Goal of the exercise:
Repeat the records below line by line, exactly, finishing on the line that contains "Rapid urbanization across".

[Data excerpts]
/---
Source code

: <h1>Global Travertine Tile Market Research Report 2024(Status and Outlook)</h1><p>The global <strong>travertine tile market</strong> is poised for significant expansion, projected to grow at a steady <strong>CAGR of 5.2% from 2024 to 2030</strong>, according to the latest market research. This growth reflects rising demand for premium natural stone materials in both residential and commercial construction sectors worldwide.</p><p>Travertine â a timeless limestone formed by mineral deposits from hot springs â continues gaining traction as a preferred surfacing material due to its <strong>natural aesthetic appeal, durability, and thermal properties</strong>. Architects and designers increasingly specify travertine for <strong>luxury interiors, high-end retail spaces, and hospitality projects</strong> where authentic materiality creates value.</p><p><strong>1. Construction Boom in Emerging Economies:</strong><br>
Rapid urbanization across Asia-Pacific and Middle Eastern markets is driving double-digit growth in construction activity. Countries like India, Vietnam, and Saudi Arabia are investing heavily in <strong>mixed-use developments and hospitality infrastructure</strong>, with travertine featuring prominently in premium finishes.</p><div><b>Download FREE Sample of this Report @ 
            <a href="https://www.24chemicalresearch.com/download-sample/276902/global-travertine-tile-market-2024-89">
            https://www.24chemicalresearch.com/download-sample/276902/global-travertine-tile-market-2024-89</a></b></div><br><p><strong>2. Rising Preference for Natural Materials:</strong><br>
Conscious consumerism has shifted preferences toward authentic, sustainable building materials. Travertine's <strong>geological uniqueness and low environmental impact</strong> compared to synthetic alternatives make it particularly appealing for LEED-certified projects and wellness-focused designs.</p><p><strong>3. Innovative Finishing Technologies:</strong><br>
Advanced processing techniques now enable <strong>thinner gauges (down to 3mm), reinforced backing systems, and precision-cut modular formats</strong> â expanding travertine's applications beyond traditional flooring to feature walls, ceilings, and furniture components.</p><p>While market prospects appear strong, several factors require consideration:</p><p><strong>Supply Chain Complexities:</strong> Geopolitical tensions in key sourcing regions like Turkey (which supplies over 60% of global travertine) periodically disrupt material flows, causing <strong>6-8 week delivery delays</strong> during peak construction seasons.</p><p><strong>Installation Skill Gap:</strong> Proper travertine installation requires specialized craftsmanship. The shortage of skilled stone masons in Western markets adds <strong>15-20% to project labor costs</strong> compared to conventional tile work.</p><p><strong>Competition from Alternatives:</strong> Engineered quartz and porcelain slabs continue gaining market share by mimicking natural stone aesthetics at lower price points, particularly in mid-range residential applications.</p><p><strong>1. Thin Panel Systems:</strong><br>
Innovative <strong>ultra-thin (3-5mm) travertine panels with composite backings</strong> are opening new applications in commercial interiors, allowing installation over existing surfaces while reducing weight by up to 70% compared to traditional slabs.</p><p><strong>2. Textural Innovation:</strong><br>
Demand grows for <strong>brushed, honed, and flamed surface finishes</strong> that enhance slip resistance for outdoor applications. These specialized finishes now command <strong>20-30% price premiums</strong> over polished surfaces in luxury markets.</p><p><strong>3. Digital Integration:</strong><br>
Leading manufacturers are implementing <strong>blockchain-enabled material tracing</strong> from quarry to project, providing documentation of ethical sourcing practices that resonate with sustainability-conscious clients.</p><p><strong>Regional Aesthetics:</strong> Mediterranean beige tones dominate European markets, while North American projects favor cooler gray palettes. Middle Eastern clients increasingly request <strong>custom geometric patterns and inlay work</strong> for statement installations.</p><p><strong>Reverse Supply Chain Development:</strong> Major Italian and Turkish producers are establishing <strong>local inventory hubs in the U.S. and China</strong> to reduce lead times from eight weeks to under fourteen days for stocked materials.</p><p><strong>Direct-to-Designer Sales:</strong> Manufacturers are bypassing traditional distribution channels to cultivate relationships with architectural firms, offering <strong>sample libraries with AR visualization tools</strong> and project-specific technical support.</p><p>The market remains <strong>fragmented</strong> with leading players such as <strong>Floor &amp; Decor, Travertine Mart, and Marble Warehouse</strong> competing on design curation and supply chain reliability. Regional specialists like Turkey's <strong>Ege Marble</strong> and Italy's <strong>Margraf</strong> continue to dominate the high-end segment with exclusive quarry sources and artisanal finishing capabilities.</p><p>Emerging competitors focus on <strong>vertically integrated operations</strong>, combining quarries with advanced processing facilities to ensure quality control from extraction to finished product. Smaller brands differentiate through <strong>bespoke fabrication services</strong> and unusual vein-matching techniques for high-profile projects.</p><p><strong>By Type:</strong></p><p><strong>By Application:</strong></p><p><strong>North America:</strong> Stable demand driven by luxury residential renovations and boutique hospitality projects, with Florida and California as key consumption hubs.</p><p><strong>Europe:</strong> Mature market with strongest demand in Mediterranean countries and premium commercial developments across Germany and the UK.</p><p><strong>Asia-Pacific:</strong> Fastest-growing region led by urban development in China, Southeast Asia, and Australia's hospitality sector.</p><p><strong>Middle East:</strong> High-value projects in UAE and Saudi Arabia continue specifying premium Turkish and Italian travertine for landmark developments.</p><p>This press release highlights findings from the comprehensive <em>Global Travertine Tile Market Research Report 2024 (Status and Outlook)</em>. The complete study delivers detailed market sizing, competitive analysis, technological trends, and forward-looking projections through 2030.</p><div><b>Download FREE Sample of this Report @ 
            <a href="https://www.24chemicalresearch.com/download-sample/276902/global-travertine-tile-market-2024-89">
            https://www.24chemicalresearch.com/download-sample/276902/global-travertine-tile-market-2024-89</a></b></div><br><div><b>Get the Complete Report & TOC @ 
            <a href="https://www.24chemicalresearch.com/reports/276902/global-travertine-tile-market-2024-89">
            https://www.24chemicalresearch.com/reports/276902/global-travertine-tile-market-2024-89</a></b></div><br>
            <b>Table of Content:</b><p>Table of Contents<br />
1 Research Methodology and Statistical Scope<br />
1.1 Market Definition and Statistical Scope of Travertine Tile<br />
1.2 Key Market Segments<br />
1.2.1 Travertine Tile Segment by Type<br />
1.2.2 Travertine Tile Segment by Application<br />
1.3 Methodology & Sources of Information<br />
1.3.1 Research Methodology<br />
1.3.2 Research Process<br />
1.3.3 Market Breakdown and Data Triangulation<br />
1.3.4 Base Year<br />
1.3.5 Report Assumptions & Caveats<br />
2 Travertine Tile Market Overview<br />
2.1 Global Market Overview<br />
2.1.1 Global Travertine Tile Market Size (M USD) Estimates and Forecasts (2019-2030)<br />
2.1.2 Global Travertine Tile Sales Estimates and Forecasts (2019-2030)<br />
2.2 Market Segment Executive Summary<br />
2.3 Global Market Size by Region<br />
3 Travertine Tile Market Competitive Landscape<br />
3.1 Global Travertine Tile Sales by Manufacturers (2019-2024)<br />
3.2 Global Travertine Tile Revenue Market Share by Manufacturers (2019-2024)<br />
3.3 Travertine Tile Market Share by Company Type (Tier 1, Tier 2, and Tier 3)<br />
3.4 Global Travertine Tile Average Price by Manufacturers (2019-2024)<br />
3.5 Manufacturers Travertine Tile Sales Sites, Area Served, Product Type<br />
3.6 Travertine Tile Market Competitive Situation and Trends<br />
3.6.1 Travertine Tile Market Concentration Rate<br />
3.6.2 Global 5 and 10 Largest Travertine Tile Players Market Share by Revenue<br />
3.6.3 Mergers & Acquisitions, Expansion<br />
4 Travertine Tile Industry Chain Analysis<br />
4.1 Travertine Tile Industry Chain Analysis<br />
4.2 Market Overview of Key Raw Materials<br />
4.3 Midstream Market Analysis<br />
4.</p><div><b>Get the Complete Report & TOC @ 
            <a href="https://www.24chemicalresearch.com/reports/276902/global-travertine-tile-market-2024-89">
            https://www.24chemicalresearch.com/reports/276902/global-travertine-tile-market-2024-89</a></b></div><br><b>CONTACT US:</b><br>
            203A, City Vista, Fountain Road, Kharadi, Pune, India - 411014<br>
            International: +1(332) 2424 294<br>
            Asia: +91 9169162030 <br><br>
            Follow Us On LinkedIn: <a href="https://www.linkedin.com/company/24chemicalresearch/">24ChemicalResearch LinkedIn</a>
\---
Answer below:
Source code

: <h1>Global Travertine Tile Market Research Report 2024(Status and Outlook)</h1><p>The global <strong>travertine tile market</strong> is poised for significant expansion, projected to grow at a steady <strong>CAGR of 5.2% from 2024 to 2030</strong>, according to the latest market research. This growth reflects rising demand for premium natural stone materials in both residential and commercial construction sectors worldwide.</p><p>Travertine â a timeless limestone formed by mineral deposits from hot springs â continues gaining traction as a preferred surfacing material due to its <strong>natural aesthetic appeal, durability, and thermal properties</strong>. Architects and designers increasingly specify travertine for <strong>luxury interiors, high-end retail spaces, and hospitality projects</strong> where authentic materiality creates value.</p><p><strong>1. Construction Boom in Emerging Economies:</strong><br>
Rapid urbanization across Asia-Pacific and Middle Eastern markets is driving double-digit growth in construction activity. Countries like India, Vietnam, and Saudi Arabia are investing heavily in <strong>mixed-use developments and hospitality infrastructure</strong>, with travertine featuring prominently in premium finishes.</p><div><b>Download FREE Sample of this Report @ 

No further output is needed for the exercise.